While the election manifesto called the elimination of poverty and unemployment Labour's top priority, it has become clear at this week's conference that Labour's new priority is to broaden its base of support. Historically, Labour has been seen as the party of ``the have-nots,'' the traditional unionist party, the party of leftist ideologies.

But within the past decade the rich-poor divide has widened under Conservative leadership, and Britain has become more and more a nation of ``haves.'' At the same time, Labour has seen its core of support shrink.

In his keynote speech to the conference on Tuesday, Mr. Kinnock urged the party to come to terms with the changing face of Britain. The Labour Party, Kinnock said, must ``face social realities'' if it is to emerge from it's eight-year status as the opposition party.

Kinnock, together with Labour's Trade and Industry spokesman, Brian Gould, are leading what has become a drive for ``popular socialism.''

``We can't gain power and secure social justice for the disadvantaged unless we successfully appeal to those who want and enjoy higher living standards,'' Gould told delegates at the start of the conference. Though those on the far left of Labour have jeered at the party's impending yuppification, the wheels of reform are rolling.

This week, delegates to the conference have rejected a return to Labour's old-style policy of nationalization, under which major industries are brought under government ownership and management.

As further tacit recognition of the success of Prime Minister Margaret Thatcher's program of privatization, delegates to the Labour conference are considering altering the party's attitude against shareholding.

The Thatcher government's recent sale of shares in once-nationalized industries such as British Telecom, British Gas, and Rolls-Royce has been successful, and such a change in the Labour position would bring party policy in line with attitudes of the young and growing middle class.

Also likely is a new Labour platform of social ownership where workers in both public and private companies would be allocated shares in their firms. Social ownership might give Labour an added attraction in today's more investment-conscious Britain.

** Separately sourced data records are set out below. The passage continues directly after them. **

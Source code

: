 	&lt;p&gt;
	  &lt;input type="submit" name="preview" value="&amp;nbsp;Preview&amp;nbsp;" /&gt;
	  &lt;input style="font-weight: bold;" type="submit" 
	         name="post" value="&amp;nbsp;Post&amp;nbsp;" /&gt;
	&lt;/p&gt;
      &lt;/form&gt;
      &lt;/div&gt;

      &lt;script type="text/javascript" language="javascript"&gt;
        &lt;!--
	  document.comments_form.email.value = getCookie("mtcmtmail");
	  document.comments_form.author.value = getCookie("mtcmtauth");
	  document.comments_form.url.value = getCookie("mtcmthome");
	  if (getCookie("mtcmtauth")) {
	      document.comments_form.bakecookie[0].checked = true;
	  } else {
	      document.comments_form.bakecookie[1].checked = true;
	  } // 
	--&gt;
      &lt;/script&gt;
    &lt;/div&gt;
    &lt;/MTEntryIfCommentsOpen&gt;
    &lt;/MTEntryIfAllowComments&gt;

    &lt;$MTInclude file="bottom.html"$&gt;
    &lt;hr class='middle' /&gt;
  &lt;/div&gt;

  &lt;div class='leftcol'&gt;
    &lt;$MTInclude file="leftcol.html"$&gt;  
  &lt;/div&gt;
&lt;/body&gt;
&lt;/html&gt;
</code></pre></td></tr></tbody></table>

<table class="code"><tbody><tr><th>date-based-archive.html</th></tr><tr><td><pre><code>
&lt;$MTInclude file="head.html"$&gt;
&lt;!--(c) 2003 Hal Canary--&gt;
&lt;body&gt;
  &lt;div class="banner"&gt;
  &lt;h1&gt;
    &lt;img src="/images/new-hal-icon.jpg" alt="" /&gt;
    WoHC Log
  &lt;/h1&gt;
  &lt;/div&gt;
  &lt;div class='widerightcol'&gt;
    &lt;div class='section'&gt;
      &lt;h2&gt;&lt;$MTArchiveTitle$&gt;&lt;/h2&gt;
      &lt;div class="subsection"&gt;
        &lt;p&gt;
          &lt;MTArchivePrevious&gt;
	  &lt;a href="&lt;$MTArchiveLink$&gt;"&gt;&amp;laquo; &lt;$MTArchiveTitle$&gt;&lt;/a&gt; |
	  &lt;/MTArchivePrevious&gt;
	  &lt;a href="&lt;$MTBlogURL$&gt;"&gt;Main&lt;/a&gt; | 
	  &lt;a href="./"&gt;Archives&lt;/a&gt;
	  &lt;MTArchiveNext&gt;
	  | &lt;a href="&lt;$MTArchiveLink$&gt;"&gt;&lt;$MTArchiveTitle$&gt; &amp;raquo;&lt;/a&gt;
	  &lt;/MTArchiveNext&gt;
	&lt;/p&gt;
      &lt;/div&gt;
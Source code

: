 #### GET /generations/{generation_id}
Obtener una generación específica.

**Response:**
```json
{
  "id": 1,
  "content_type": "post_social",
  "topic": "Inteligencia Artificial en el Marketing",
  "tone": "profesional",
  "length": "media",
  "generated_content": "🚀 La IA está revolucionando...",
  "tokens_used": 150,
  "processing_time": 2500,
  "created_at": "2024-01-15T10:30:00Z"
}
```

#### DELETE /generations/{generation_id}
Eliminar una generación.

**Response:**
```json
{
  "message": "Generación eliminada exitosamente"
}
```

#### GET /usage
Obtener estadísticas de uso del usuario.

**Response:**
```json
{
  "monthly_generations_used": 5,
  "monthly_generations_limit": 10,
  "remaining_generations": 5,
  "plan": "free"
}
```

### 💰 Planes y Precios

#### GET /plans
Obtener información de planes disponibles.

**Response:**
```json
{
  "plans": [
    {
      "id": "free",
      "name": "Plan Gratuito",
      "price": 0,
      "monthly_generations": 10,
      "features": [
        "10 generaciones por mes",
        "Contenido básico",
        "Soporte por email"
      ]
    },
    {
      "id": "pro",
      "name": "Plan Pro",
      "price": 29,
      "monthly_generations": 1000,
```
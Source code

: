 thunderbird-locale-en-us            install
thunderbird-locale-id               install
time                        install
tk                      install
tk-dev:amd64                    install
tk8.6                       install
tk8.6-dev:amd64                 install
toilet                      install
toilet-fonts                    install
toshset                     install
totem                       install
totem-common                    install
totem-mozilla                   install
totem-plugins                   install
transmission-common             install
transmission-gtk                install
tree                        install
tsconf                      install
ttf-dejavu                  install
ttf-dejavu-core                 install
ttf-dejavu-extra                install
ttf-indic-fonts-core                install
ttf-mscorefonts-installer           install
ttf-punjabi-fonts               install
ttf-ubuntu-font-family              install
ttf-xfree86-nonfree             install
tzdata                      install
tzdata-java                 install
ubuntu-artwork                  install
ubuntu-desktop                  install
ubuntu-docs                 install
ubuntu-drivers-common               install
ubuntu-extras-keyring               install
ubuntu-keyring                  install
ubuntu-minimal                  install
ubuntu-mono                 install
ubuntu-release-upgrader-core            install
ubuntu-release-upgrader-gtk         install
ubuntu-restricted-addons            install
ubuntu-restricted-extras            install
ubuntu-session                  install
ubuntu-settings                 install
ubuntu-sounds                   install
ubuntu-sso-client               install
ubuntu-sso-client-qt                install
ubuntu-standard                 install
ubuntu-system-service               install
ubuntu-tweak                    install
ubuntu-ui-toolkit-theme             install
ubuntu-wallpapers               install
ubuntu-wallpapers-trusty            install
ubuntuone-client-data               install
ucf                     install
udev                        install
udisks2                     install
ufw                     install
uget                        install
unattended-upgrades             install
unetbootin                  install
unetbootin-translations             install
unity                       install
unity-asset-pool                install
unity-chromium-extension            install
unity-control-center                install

Perhaps more significant is the delegates' endorsement this week of a fundamental change in the way parliamentary candidates are chosen at election time. The delegates have thrown out the old system which gave unions and top donators the greatest influence in picking candidates. Its replacement: a one-man, one-vote system which democratizes the party and is likely to broaden its appeal.

Such reforms reflect a changing attitude within the party that individuals are a greater political asset than ideologies. But the new emphasis on the individual brings Labour to the crossroads: ``Can a party hang on to its collectivist doctrine and at the same time attract an individualist electorate?''

Kinnock is making no mistake about which road he wants the party to follow, saying that Labour policy reform knows ``no sacred cows'' - not even the party's hard-line non-nuclear defense posture.

[Kinnock said Thursday in a televised interview that a future Labour government may use Trident missiles as a bargaining chip in nuclear disarmament talks.]

The Labour Party's future has not been decided at the Brighton conference - only Labour's direction. Political commentators say it will take several years for the party to get back on its feet after almost a decade in disarray.

Defining just where the party stands on positions across the board, may be what is needed to win back the hearts - and votes - of Britons. That was made clear in post-election analysis, as well as in a recent Gallup Poll from London's Sunday Telegraph in which 62 percent of the respondents said they were unclear what Labour stands for.

A story in Friday's Monitor on Britain's Labour Party stated that the party had instituted a one-man, one-vote system of choosing parliamentary candidates. In fact, the Labour Party conference backed the establishment of an electoral college that gives the unions 40 percent of the voting power in local constituencies.